Uno de los aspectos más relevantes del programa es su articulación con otras herramientas de la Asociación. Las terneras certificadas podrán, posteriormente, ingresar al sistema de Madres Angus Seleccionadas (MAS) con una tarifa diferencial, lo que permite construir un recorrido progresivo de mejora genética dentro del rodeo.
Más demanda, más exigencia: el contexto que impulsa la iniciativa
El lanzamiento de TAC no es casual y responde a una tendencia cada vez más marcada en la ganadería argentina. La demanda por vientres seleccionados crece de la mano de sistemas productivos que buscan mayor eficiencia, mejores índices reproductivos y mayor previsibilidad económica.
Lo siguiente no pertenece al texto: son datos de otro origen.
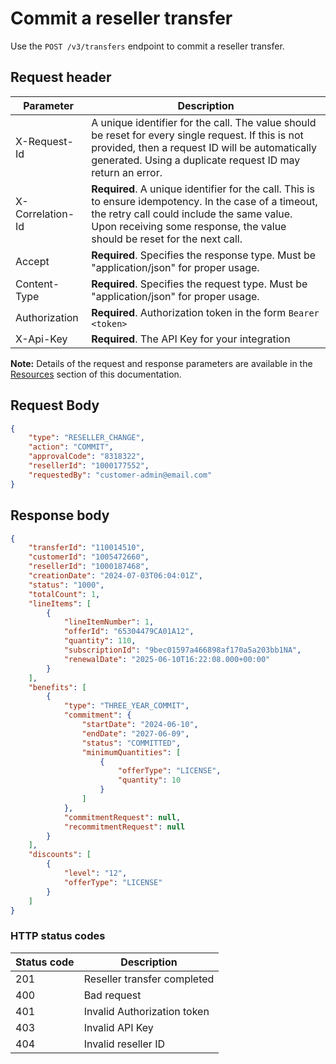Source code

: # Commit a reseller transfer

Use the `POST /v3/transfers` endpoint to commit a reseller transfer.

## Request header

| Parameter        | Description                                                                                                                                                                                                                      |
|------------------|----------------------------------------------------------------------------------------------------------------------------------------------------------------------------------------------------------------------------------|
| X-Request-Id     | A unique identifier for the call. The value should be reset for every single request. If this is not provided, then a request ID will be automatically generated. Using a duplicate request ID may return an error.              |
| X-Correlation-Id | **Required**. A unique identifier for the call. This is to ensure idempotency. In the case of a timeout, the retry call could include the same value. Upon receiving some response, the value should be reset for the next call. |
| Accept           | **Required**. Specifies the response type. Must be "application/json" for proper usage.                                                                                                                                          |
| Content-Type     | **Required**. Specifies the request type. Must be "application/json" for proper usage.                                                                                                                                           |
| Authorization    | **Required**. Authorization token in the form `Bearer <token>`                                                                                                                                                                   |
| X-Api-Key        | **Required**. The API Key for your integration                                                                                                                                                                                   |

**Note:** Details of the request and response parameters are available in the [Resources](../references/resources.md#reseller-top-level-resource) section of this documentation.

## Request Body

```json
{
    "type": "RESELLER_CHANGE",
    "action": "COMMIT",
    "approvalCode": "8318322",
    "resellerId": "1000177552",
    "requestedBy": "customer-admin@email.com"
}
```

## Response body

```json
{
    "transferId": "110014510",
    "customerId": "1005472660",
    "resellerId": "1000187468",
    "creationDate": "2024-07-03T06:04:01Z",
    "status": "1000",
    "totalCount": 1,
    "lineItems": [
        {
            "lineItemNumber": 1,
            "offerId": "65304479CA01A12",
            "quantity": 110,
            "subscriptionId": "9bec01597a466898af170a5a203bb1NA",
            "renewalDate": "2025-06-10T16:22:08.000+00:00"
        }
    ],
    "benefits": [
        {
            "type": "THREE_YEAR_COMMIT",
            "commitment": {
                "startDate": "2024-06-10",
                "endDate": "2027-06-09",
                "status": "COMMITTED",
                "minimumQuantities": [
                    {
                        "offerType": "LICENSE",
                        "quantity": 10
                    }
                ]
            },
            "commitmentRequest": null,
            "recommitmentRequest": null
        }
    ],
    "discounts": [
        {
            "level": "12",
            "offerType": "LICENSE"
        }
    ]
}
```

### HTTP status codes

| Status code | Description                 |
|-------------|-----------------------------|
| 201         | Reseller transfer completed |
| 400         | Bad request                 |
| 401         | Invalid Authorization token |
| 403         | Invalid API Key             |
| 404         | Invalid reseller ID         |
En ese contexto, contar con criterios objetivos de evaluación y un respaldo institucional sólido se vuelve un diferencial clave al momento de comprar o vender animales. La certificación no solo ordena el mercado, sino que también reduce asimetrías de información y mejora la toma de decisiones.
Además, en un escenario donde los márgenes son cada vez más ajustados y la inversión debe ser precisa, la calidad genética de las hembras adquiere un rol determinante en la productividad futura del sistema. El programa apunta, justamente, a intervenir en ese punto crítico.
Una apuesta de largo plazo para la ganadería argentina
Con más de un siglo de trayectoria, la Asociación Argentina de Angus viene consolidando su rol como uno de los principales actores en el mejoramiento genético y la certificación de calidad en el país. Este nuevo programa se inscribe dentro de esa estrategia, pero con un enfoque más amplio e inclusivo.
La iniciativa no solo fortalece la base productiva de la raza, sino que también contribuye a profesionalizar el negocio ganadero, promoviendo estándares claros y herramientas concretas para los productores. En definitiva, se trata de una apuesta a largo plazo que busca mejorar la competitividad del sector desde sus cimientos.